I am not a network expert but shouldn't TCP/IP connection guarantee that? We don't need to check if response bytes match when we use Tomcat right? I am not sure if I need to delve into such details.

Please let me know your inputs, I will research further.

Meanwhile I also reported http://www.princexml.com/forum/topic/3059/how-do-i-understand-a-http-500-error-better which is also happening intermittently and are investigating this again now by logging it.

Edited by nishantvarma

mikeday
Every link in the chain needs to be checked. If the Prince convert method is returning true, then the output buffer should include the complete PDF file. But the Tomcat code needs to make sure it is correctly flushing the stream or closing the response handle (if that is necessary), and the Python code needs to make sure it isn't doing something funny with the response buffer. If you check each point where the data is passed from one system to another, eventually you will find the culprit.
nishantvarma
Thanks. I will have a look and possibly put debug codes to catch the issue in each layer.

Edited by nishantvarma

nishantvarma
Hi Mike,

There is a 100% correlation between HTTP 500 IOException mentioned here http://www.princexml.com/forum/topic/3059/how-do-i-understand-a-http-500-error-better and blob without EOF. Basically we do a retry like this in Python:

while retries:
    try:
        handle = urllib2.urlopen(url)
        blob = handle.read()
    except:
        log(traceback)
        retries = retries - 1
        if not retries:
           raise


retries is 2 by default.

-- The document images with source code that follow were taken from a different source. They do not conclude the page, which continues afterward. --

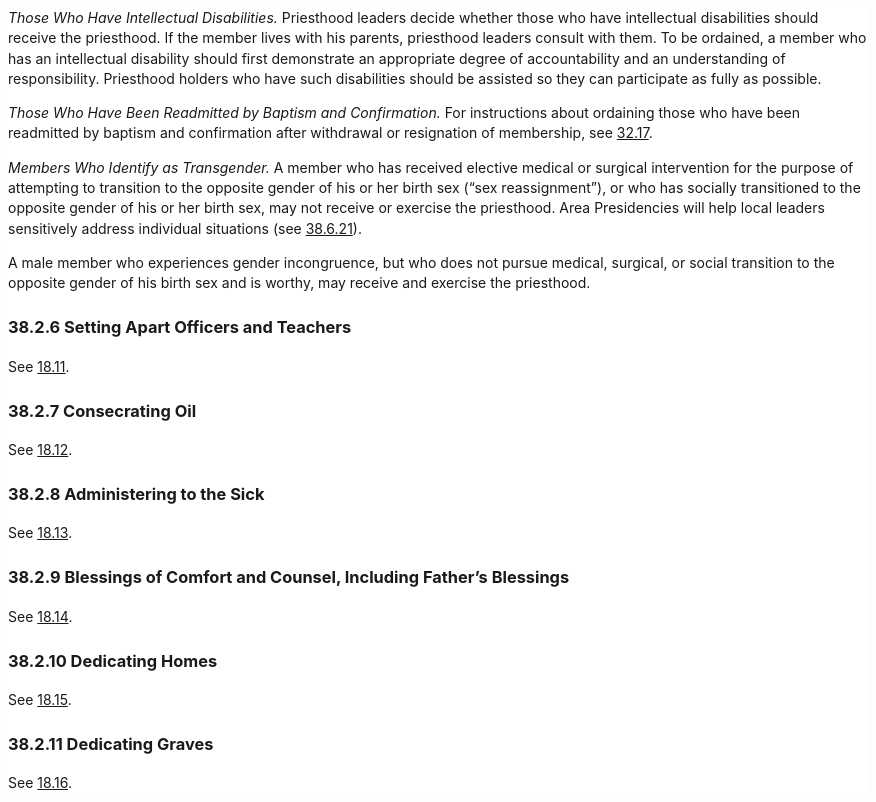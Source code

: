 _Those Who Have Intellectual Disabilities._ Priesthood leaders decide whether those who have intellectual disabilities should receive the priesthood. If the member lives with his parents, priesthood leaders consult with them. To be ordained, a member who has an intellectual disability should first demonstrate an appropriate degree of accountability and an understanding of responsibility. Priesthood holders who have such disabilities should be assisted so they can participate as fully as possible.

_Those Who Have Been Readmitted by Baptism and Confirmation._ For instructions about ordaining those who have been readmitted by baptism and confirmation after withdrawal or resignation of membership, see [32.17](/study/manual/general-handbook/32-repentance-and-membership-councils?lang=eng¶=title_number93-p443#title_number93).

_Members Who Identify as Transgender._ A member who has received elective medical or surgical intervention for the purpose of attempting to transition to the opposite gender of his or her birth sex (“sex reassignment”), or who has socially transitioned to the opposite gender of his or her birth sex, may not receive or exercise the priesthood. Area Presidencies will help local leaders sensitively address individual situations (see [38.6.21](/study/manual/general-handbook/38-church-policies-and-guidelines?lang=eng¶=title_number118-p413#title_number118)).

A male member who experiences gender incongruence, but who does not pursue medical, surgical, or social transition to the opposite gender of his birth sex and is worthy, may receive and exercise the priesthood.

### 38.2.6 Setting Apart Officers and Teachers

See [18.11](/study/manual/general-handbook/18-priesthood-ordinances-and-blessings?lang=eng¶=title_number36-p174#title_number36).

### 38.2.7 Consecrating Oil

See [18.12](/study/manual/general-handbook/18-priesthood-ordinances-and-blessings?lang=eng¶=title_number39-p183#title_number39).

### 38.2.8 Administering to the Sick

See [18.13](/study/manual/general-handbook/18-priesthood-ordinances-and-blessings?lang=eng¶=title_number42-p201#title_number42).

### 38.2.9 Blessings of Comfort and Counsel, Including Father’s Blessings

See [18.14](/study/manual/general-handbook/18-priesthood-ordinances-and-blessings?lang=eng¶=title_number45-p209#title_number45).

### 38.2.10 Dedicating Homes

See [18.15](/study/manual/general-handbook/18-priesthood-ordinances-and-blessings?lang=eng¶=title_number48-p218#title_number48).

### 38.2.11 Dedicating Graves

See [18.16](/study/manual/general-handbook/18-priesthood-ordinances-and-blessings?lang=eng¶=title_number51-p229#title_number51).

Whenever an HTTP 500 happens, it goes to exception and logs it. HTTP 500 is happening because of some enviroment factor which we haven't identified yet. And in the next try more often than not we get HTTP 200 response with incorrupt blob. All the incorrupt blobs have a HTTP 500 error preceding it. The only question for us is it from the Prince/Tomcat side or this Python Logic above.

The main thing is to fix the HTTP 500 which we believe is due to some enviroment factor.

Edited by nishantvarma

mikeday
500 is an Internal Server Error, are there any errors showing in the Tomcat logs?
nishantvarma
It shows 500 response. However the exact error isn't get logged because the logger module is not working as expected. We are fixing that issue so that we could find the real root cause of the Internal Serever Error. It happens sporadically and seems like an issue with the server resource or environment. I will update once we find the cause of the error.

Edited by nishantvarma